» Problem to solve
In the entries below, find every line with "tương" and copy it.

─── Dataset records

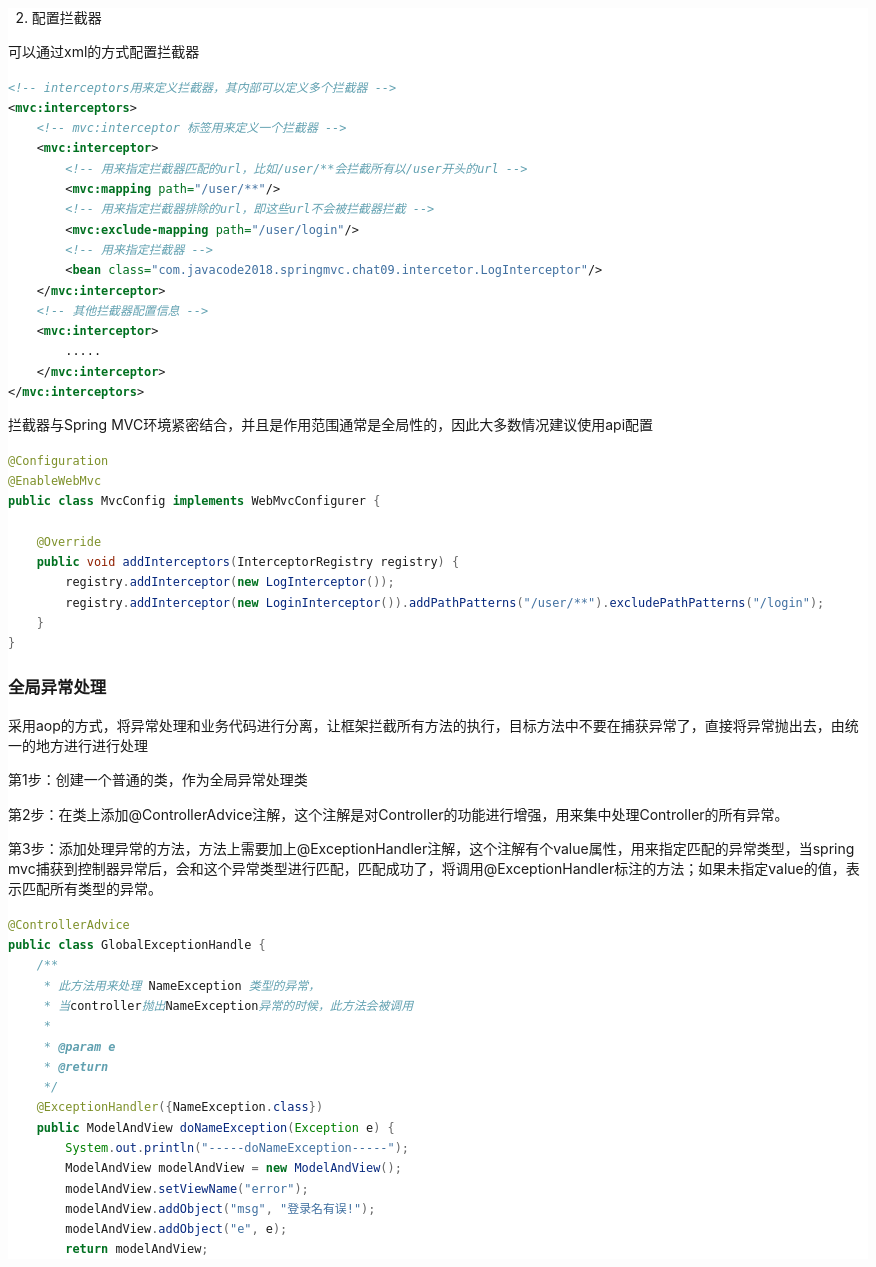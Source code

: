 2. 配置拦截器

可以通过xml的方式配置拦截器

```xml
<!-- interceptors用来定义拦截器，其内部可以定义多个拦截器 -->
<mvc:interceptors>
    <!-- mvc:interceptor 标签用来定义一个拦截器 -->
    <mvc:interceptor>
        <!-- 用来指定拦截器匹配的url，比如/user/**会拦截所有以/user开头的url -->
        <mvc:mapping path="/user/**"/>
        <!-- 用来指定拦截器排除的url，即这些url不会被拦截器拦截 -->
        <mvc:exclude-mapping path="/user/login"/>
        <!-- 用来指定拦截器 -->
        <bean class="com.javacode2018.springmvc.chat09.intercetor.LogInterceptor"/>
    </mvc:interceptor>
    <!-- 其他拦截器配置信息 -->
    <mvc:interceptor>
        .....
    </mvc:interceptor>
</mvc:interceptors>
```

拦截器与Spring MVC环境紧密结合，并且是作用范围通常是全局性的，因此大多数情况建议使用api配置

```java
@Configuration
@EnableWebMvc
public class MvcConfig implements WebMvcConfigurer {
    
    @Override
    public void addInterceptors(InterceptorRegistry registry) {
        registry.addInterceptor(new LogInterceptor());
        registry.addInterceptor(new LoginInterceptor()).addPathPatterns("/user/**").excludePathPatterns("/login");
    }
}
```

### 全局异常处理

采用aop的方式，将异常处理和业务代码进行分离，让框架拦截所有方法的执行，目标方法中不要在捕获异常了，直接将异常抛出去，由统一的地方进行进行处理

第1步：创建一个普通的类，作为全局异常处理类

第2步：在类上添加@ControllerAdvice注解，这个注解是对Controller的功能进行增强，用来集中处理Controller的所有异常。

第3步：添加处理异常的方法，方法上需要加上@ExceptionHandler注解，这个注解有个value属性，用来指定匹配的异常类型，当spring mvc捕获到控制器异常后，会和这个异常类型进行匹配，匹配成功了，将调用@ExceptionHandler标注的方法；如果未指定value的值，表示匹配所有类型的异常。

```java
@ControllerAdvice
public class GlobalExceptionHandle {
    /**
     * 此方法用来处理 NameException 类型的异常，
     * 当controller抛出NameException异常的时候，此方法会被调用
     *
     * @param e
     * @return
     */
    @ExceptionHandler({NameException.class})
    public ModelAndView doNameException(Exception e) {
        System.out.println("-----doNameException-----");
        ModelAndView modelAndView = new ModelAndView();
        modelAndView.setViewName("error");
        modelAndView.addObject("msg", "登录名有误!");
        modelAndView.addObject("e", e);
        return modelAndView;
```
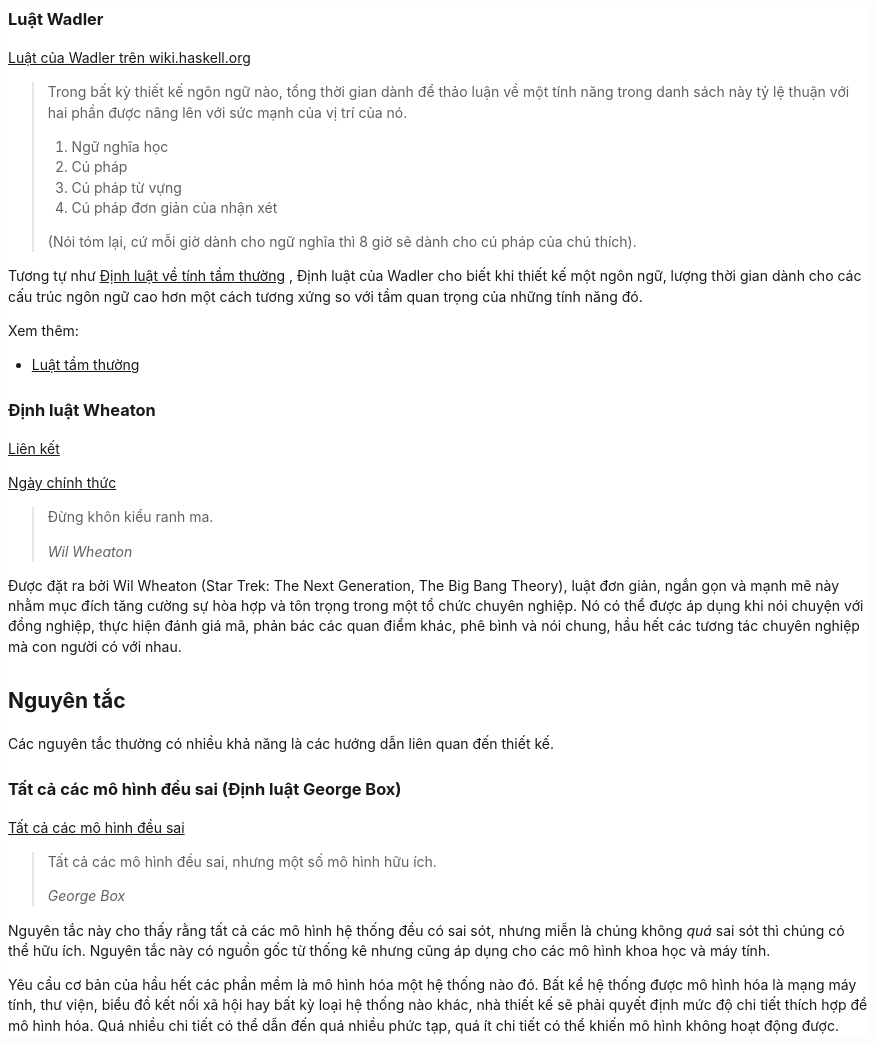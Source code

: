 ### Luật Wadler

[Luật của Wadler trên wiki.haskell.org](https://wiki.haskell.org/Wadler's_Law)

> Trong bất kỳ thiết kế ngôn ngữ nào, tổng thời gian dành để thảo luận về một tính năng trong danh sách này tỷ lệ thuận với hai phần được nâng lên với sức mạnh của vị trí của nó.
>
> 1. Ngữ nghĩa học
> 2. Cú pháp
> 3. Cú pháp từ vựng
> 4. Cú pháp đơn giản của nhận xét
>
> (Nói tóm lại, cứ mỗi giờ dành cho ngữ nghĩa thì 8 giờ sẽ dành cho cú pháp của chú thích).

Tương tự như [Định luật về tính tầm thường](#the-law-of-triviality) , Định luật của Wadler cho biết khi thiết kế một ngôn ngữ, lượng thời gian dành cho các cấu trúc ngôn ngữ cao hơn một cách tương xứng so với tầm quan trọng của những tính năng đó.

Xem thêm:

- [Luật tầm thường](#the-law-of-triviality)

### Định luật Wheaton

[Liên kết](http://www.wheatonslaw.com/)

[Ngày chính thức](https://dontbeadickday.com/)

> Đừng khôn kiểu ranh ma.
>
> _Wil Wheaton_

Được đặt ra bởi Wil Wheaton (Star Trek: The Next Generation, The Big Bang Theory), luật đơn giản, ngắn gọn và mạnh mẽ này nhằm mục đích tăng cường sự hòa hợp và tôn trọng trong một tổ chức chuyên nghiệp. Nó có thể được áp dụng khi nói chuyện với đồng nghiệp, thực hiện đánh giá mã, phản bác các quan điểm khác, phê bình và nói chung, hầu hết các tương tác chuyên nghiệp mà con người có với nhau.

## Nguyên tắc

Các nguyên tắc thường có nhiều khả năng là các hướng dẫn liên quan đến thiết kế.

### Tất cả các mô hình đều sai (Định luật George Box)

[Tất cả các mô hình đều sai](https://en.wikipedia.org/wiki/All_models_are_wrong)

> Tất cả các mô hình đều sai, nhưng một số mô hình hữu ích.
>
> _George Box_

Nguyên tắc này cho thấy rằng tất cả các mô hình hệ thống đều có sai sót, nhưng miễn là chúng không _quá_ sai sót thì chúng có thể hữu ích. Nguyên tắc này có nguồn gốc từ thống kê nhưng cũng áp dụng cho các mô hình khoa học và máy tính.

Yêu cầu cơ bản của hầu hết các phần mềm là mô hình hóa một hệ thống nào đó. Bất kể hệ thống được mô hình hóa là mạng máy tính, thư viện, biểu đồ kết nối xã hội hay bất kỳ loại hệ thống nào khác, nhà thiết kế sẽ phải quyết định mức độ chi tiết thích hợp để mô hình hóa. Quá nhiều chi tiết có thể dẫn đến quá nhiều phức tạp, quá ít chi tiết có thể khiến mô hình không hoạt động được.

──────

» Response to this exercise
Tương tự như [Định luật về tính tầm thường](#the-law-of-triviality) , Định luật của Wadler cho biết khi thiết kế một ngôn ngữ, lượng thời gian dành cho các cấu trúc ngôn ngữ cao hơn một cách tương xứng so với tầm quan trọng của những tính năng đó.
Được đặt ra bởi Wil Wheaton (Star Trek: The Next Generation, The Big Bang Theory), luật đơn giản, ngắn gọn và mạnh mẽ này nhằm mục đích tăng cường sự hòa hợp và tôn trọng trong một tổ chức chuyên nghiệp. Nó có thể được áp dụng khi nói chuyện với đồng nghiệp, thực hiện đánh giá mã, phản bác các quan điểm khác, phê bình và nói chung, hầu hết các tương tác chuyên nghiệp mà con người có với nhau.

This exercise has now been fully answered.